En la vieja maleta desvalijada también se entrecruzaban, como proyectos truncos, documentos para un libro que escribía sobre los niños de la calle en América Latina, notas para una investigación sobre el Asalto al Palacio Presidencial el 13 de marzo de 1957, que le obsesionaba…
Allí estaba su expediente laboral, que llevó a casa cuando se jubiló en JR. En una evaluación profesional de su trabajo, junto a elevados juicios sobre su grandeza periodística, se afirma: «Manolito se ha convertido en el alma de Juventud Rebelde. La calidad de su trabajo, su seriedad en los análisis, sus consejos y su alegría de vivir se extrañan cuando está ausente».
Al final del examen «arqueológico» ocurrió el hallazgo mayor. Ahí estaba, virginal y clamando imprenta, el libro que coronó la obsesión de Manolo: El hombre de Che Guevara, una aproximación al hombre nuevo predicado por el revolucionario y plasmado en su propia y justiciera vida.

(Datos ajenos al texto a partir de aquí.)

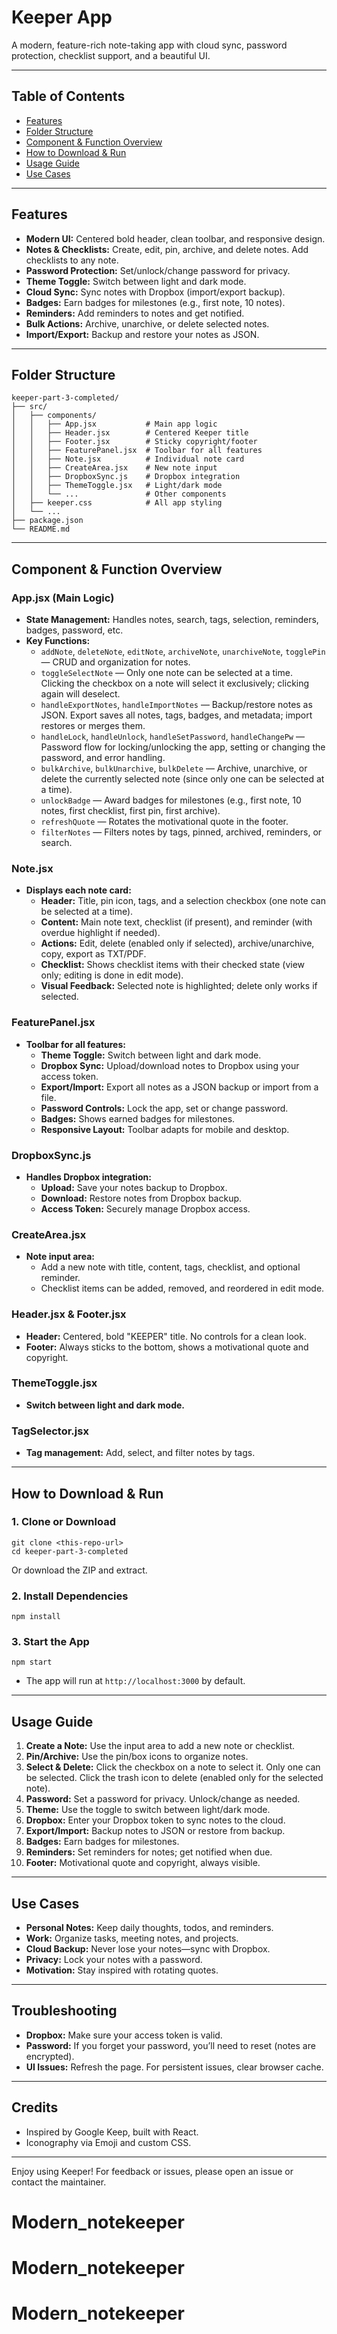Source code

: # Keeper App

A modern, feature-rich note-taking app with cloud sync, password protection, checklist support, and a beautiful UI.

---

## Table of Contents
- [Features](#features)
- [Folder Structure](#folder-structure)
- [Component & Function Overview](#component--function-overview)
- [How to Download & Run](#how-to-download--run)
- [Usage Guide](#usage-guide)
- [Use Cases](#use-cases)

---

## Features
- **Modern UI:** Centered bold header, clean toolbar, and responsive design.
- **Notes & Checklists:** Create, edit, pin, archive, and delete notes. Add checklists to any note.
- **Password Protection:** Set/unlock/change password for privacy.
- **Theme Toggle:** Switch between light and dark mode.
- **Cloud Sync:** Sync notes with Dropbox (import/export backup).
- **Badges:** Earn badges for milestones (e.g., first note, 10 notes).
- **Reminders:** Add reminders to notes and get notified.
- **Bulk Actions:** Archive, unarchive, or delete selected notes.
- **Import/Export:** Backup and restore your notes as JSON.

---

## Folder Structure
```
keeper-part-3-completed/
├── src/
│   ├── components/
│   │   ├── App.jsx           # Main app logic
│   │   ├── Header.jsx        # Centered Keeper title
│   │   ├── Footer.jsx        # Sticky copyright/footer
│   │   ├── FeaturePanel.jsx  # Toolbar for all features
│   │   ├── Note.jsx          # Individual note card
│   │   ├── CreateArea.jsx    # New note input
│   │   ├── DropboxSync.js    # Dropbox integration
│   │   ├── ThemeToggle.jsx   # Light/dark mode
│   │   └── ...               # Other components
│   ├── keeper.css            # All app styling
│   └── ...
├── package.json
└── README.md
```

---

## Component & Function Overview

### App.jsx (Main Logic)
- **State Management:** Handles notes, search, tags, selection, reminders, badges, password, etc.
- **Key Functions:**
  - `addNote`, `deleteNote`, `editNote`, `archiveNote`, `unarchiveNote`, `togglePin` — CRUD and organization for notes.
  - `toggleSelectNote` — Only one note can be selected at a time. Clicking the checkbox on a note will select it exclusively; clicking again will deselect.
  - `handleExportNotes`, `handleImportNotes` — Backup/restore notes as JSON. Export saves all notes, tags, badges, and metadata; import restores or merges them.
  - `handleLock`, `handleUnlock`, `handleSetPassword`, `handleChangePw` — Password flow for locking/unlocking the app, setting or changing the password, and error handling.
  - `bulkArchive`, `bulkUnarchive`, `bulkDelete` — Archive, unarchive, or delete the currently selected note (since only one can be selected at a time).
  - `unlockBadge` — Award badges for milestones (e.g., first note, 10 notes, first checklist, first pin, first archive).
  - `refreshQuote` — Rotates the motivational quote in the footer.
  - `filterNotes` — Filters notes by tags, pinned, archived, reminders, or search.

### Note.jsx
- **Displays each note card:**
  - **Header:** Title, pin icon, tags, and a selection checkbox (one note can be selected at a time).
  - **Content:** Main note text, checklist (if present), and reminder (with overdue highlight if needed).
  - **Actions:** Edit, delete (enabled only if selected), archive/unarchive, copy, export as TXT/PDF.
  - **Checklist:** Shows checklist items with their checked state (view only; editing is done in edit mode).
  - **Visual Feedback:** Selected note is highlighted; delete only works if selected.

### FeaturePanel.jsx
- **Toolbar for all features:**
  - **Theme Toggle:** Switch between light and dark mode.
  - **Dropbox Sync:** Upload/download notes to Dropbox using your access token.
  - **Export/Import:** Export all notes as a JSON backup or import from a file.
  - **Password Controls:** Lock the app, set or change password.
  - **Badges:** Shows earned badges for milestones.
  - **Responsive Layout:** Toolbar adapts for mobile and desktop.

### DropboxSync.js
- **Handles Dropbox integration:**
  - **Upload:** Save your notes backup to Dropbox.
  - **Download:** Restore notes from Dropbox backup.
  - **Access Token:** Securely manage Dropbox access.

### CreateArea.jsx
- **Note input area:**
  - Add a new note with title, content, tags, checklist, and optional reminder.
  - Checklist items can be added, removed, and reordered in edit mode.

### Header.jsx & Footer.jsx
- **Header:** Centered, bold "KEEPER" title. No controls for a clean look.
- **Footer:** Always sticks to the bottom, shows a motivational quote and copyright.

### ThemeToggle.jsx
- **Switch between light and dark mode.**

### TagSelector.jsx
- **Tag management:** Add, select, and filter notes by tags.

---

## How to Download & Run

### 1. Clone or Download
```
git clone <this-repo-url>
cd keeper-part-3-completed
```
Or download the ZIP and extract.

### 2. Install Dependencies
```
npm install
```

### 3. Start the App
```
npm start
```

- The app will run at `http://localhost:3000` by default.

---

## Usage Guide

1. **Create a Note:** Use the input area to add a new note or checklist.
2. **Pin/Archive:** Use the pin/box icons to organize notes.
3. **Select & Delete:** Click the checkbox on a note to select it. Only one can be selected. Click the trash icon to delete (enabled only for the selected note).
4. **Password:** Set a password for privacy. Unlock/change as needed.
5. **Theme:** Use the toggle to switch between light/dark mode.
6. **Dropbox:** Enter your Dropbox token to sync notes to the cloud.
7. **Export/Import:** Backup notes to JSON or restore from backup.
8. **Badges:** Earn badges for milestones.
9. **Reminders:** Set reminders for notes; get notified when due.
10. **Footer:** Motivational quote and copyright, always visible.

---

## Use Cases
- **Personal Notes:** Keep daily thoughts, todos, and reminders.
- **Work:** Organize tasks, meeting notes, and projects.
- **Cloud Backup:** Never lose your notes—sync with Dropbox.
- **Privacy:** Lock your notes with a password.
- **Motivation:** Stay inspired with rotating quotes.

---

## Troubleshooting
- **Dropbox:** Make sure your access token is valid.
- **Password:** If you forget your password, you’ll need to reset (notes are encrypted).
- **UI Issues:** Refresh the page. For persistent issues, clear browser cache.

---

## Credits
- Inspired by Google Keep, built with React.
- Iconography via Emoji and custom CSS.

---

Enjoy using Keeper! For feedback or issues, please open an issue or contact the maintainer.
# Modern_notekeeper
# Modern_notekeeper
# Modern_notekeeper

El Che de Manuel es uno solo: en la guerrilla y en las no menos difíciles batallas contra lacras y dogmas en la construcción del socialismo; en la grandeza con que perdona a unos soldaditos bolivianos y en la ternura con que cura llagas de leprosos en su viaje por América Latina en motocicleta. El hombre nuevo, que no es perfecto, pero sí antepone el dolor ajeno a su satisfacción individual.

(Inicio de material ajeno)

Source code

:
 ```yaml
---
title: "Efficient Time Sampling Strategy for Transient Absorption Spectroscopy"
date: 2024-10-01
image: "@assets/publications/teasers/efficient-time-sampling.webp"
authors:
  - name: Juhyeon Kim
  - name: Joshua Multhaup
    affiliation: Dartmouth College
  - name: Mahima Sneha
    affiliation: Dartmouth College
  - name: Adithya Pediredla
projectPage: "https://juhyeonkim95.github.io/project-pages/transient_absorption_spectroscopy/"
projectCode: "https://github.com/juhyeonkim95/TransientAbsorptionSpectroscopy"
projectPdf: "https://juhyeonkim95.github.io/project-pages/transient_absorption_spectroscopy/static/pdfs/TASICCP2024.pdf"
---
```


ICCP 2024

Al final, muchas cuartillas en blanco. ¿Qué crónicas quedaron pendientes? ¿Cuál sería el siguiente proyecto del incansable? ¿Cuál su próxima expedición? Manuel González Bello no tiene tiempo para morir. Él anda por ahí, a la vuelta de la esquina, observándolo todo con esos ojos inmensos para lo humano y lo divino; describiéndolo y juzgándolo todo como gran periodista. Hasta que, por acto de magia, irrumpe desde una vieja maleta llena de recuerdos.